----- DATASET RECORDS -----

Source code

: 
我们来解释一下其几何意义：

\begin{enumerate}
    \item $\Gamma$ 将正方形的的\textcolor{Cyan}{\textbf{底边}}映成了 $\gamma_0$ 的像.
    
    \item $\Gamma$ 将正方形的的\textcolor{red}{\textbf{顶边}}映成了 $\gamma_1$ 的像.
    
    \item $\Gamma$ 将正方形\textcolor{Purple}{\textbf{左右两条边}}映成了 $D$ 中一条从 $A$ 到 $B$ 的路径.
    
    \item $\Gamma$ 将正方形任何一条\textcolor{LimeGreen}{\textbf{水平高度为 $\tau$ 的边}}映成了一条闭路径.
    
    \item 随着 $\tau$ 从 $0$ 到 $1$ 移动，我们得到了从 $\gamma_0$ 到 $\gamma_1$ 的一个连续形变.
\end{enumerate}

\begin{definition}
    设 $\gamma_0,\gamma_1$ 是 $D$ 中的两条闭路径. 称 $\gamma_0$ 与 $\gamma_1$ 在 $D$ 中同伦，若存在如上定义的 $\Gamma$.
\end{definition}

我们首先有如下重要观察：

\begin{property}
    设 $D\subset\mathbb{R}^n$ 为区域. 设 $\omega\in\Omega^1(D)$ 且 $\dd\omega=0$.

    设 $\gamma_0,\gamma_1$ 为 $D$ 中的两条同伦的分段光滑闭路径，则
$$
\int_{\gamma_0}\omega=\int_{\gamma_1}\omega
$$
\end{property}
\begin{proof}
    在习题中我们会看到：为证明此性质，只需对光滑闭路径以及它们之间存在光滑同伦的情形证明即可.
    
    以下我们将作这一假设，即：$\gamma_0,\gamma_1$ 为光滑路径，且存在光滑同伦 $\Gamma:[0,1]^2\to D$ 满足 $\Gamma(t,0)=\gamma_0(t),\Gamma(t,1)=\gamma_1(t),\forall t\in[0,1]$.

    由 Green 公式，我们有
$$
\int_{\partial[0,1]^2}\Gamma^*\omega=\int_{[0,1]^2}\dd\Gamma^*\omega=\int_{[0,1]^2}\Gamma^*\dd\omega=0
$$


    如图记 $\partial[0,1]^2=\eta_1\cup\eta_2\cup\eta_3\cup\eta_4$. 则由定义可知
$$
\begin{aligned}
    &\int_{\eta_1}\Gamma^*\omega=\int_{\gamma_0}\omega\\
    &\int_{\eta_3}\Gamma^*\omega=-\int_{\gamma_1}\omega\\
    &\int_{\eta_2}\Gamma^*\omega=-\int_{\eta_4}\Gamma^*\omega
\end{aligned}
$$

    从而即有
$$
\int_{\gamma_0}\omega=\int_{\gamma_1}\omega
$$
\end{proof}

-----

Each entry, exactly as written, should be set down once more.

- _ANSWER SECTION_:
Source code

: 
我们来解释一下其几何意义：

\begin{enumerate}
    \item $\Gamma$ 将正方形的的\textcolor{Cyan}{\textbf{底边}}映成了 $\gamma_0$ 的像.
    
    \item $\Gamma$ 将正方形的的\textcolor{red}{\textbf{顶边}}映成了 $\gamma_1$ 的像.
    
    \item $\Gamma$ 将正方形\textcolor{Purple}{\textbf{左右两条边}}映成了 $D$ 中一条从 $A$ 到 $B$ 的路径.
    
    \item $\Gamma$ 将正方形任何一条\textcolor{LimeGreen}{\textbf{水平高度为 $\tau$ 的边}}映成了一条闭路径.
    
    \item 随着 $\tau$ 从 $0$ 到 $1$ 移动，我们得到了从 $\gamma_0$ 到 $\gamma_1$ 的一个连续形变.
\end{enumerate}

\begin{definition}
    设 $\gamma_0,\gamma_1$ 是 $D$ 中的两条闭路径. 称 $\gamma_0$ 与 $\gamma_1$ 在 $D$ 中同伦，若存在如上定义的 $\Gamma$.
\end{definition}

我们首先有如下重要观察：

\begin{property}
    设 $D\subset\mathbb{R}^n$ 为区域. 设 $\omega\in\Omega^1(D)$ 且 $\dd\omega=0$.

    设 $\gamma_0,\gamma_1$ 为 $D$ 中的两条同伦的分段光滑闭路径，则
$$
\int_{\gamma_0}\omega=\int_{\gamma_1}\omega
$$
\end{property}
\begin{proof}
    在习题中我们会看到：为证明此性质，只需对光滑闭路径以及它们之间存在光滑同伦的情形证明即可.
    
    以下我们将作这一假设，即：$\gamma_0,\gamma_1$ 为光滑路径，且存在光滑同伦 $\Gamma:[0,1]^2\to D$ 满足 $\Gamma(t,0)=\gamma_0(t),\Gamma(t,1)=\gamma_1(t),\forall t\in[0,1]$.

    由 Green 公式，我们有
$$
\int_{\partial[0,1]^2}\Gamma^*\omega=\int_{[0,1]^2}\dd\Gamma^*\omega=\int_{[0,1]^2}\Gamma^*\dd\omega=0
$$


    如图记 $\partial[0,1]^2=\eta_1\cup\eta_2\cup\eta_3\cup\eta_4$. 则由定义可知
$$
\begin{aligned}
    &\int_{\eta_1}\Gamma^*\omega=\int_{\gamma_0}\omega\\
    &\int_{\eta_3}\Gamma^*\omega=-\int_{\gamma_1}\omega\\
    &\int_{\eta_2}\Gamma^*\omega=-\int_{\eta_4}\Gamma^*\omega
\end{aligned}
$$

    从而即有
$$
\int_{\gamma_0}\omega=\int_{\gamma_1}\omega
$$
\end{proof}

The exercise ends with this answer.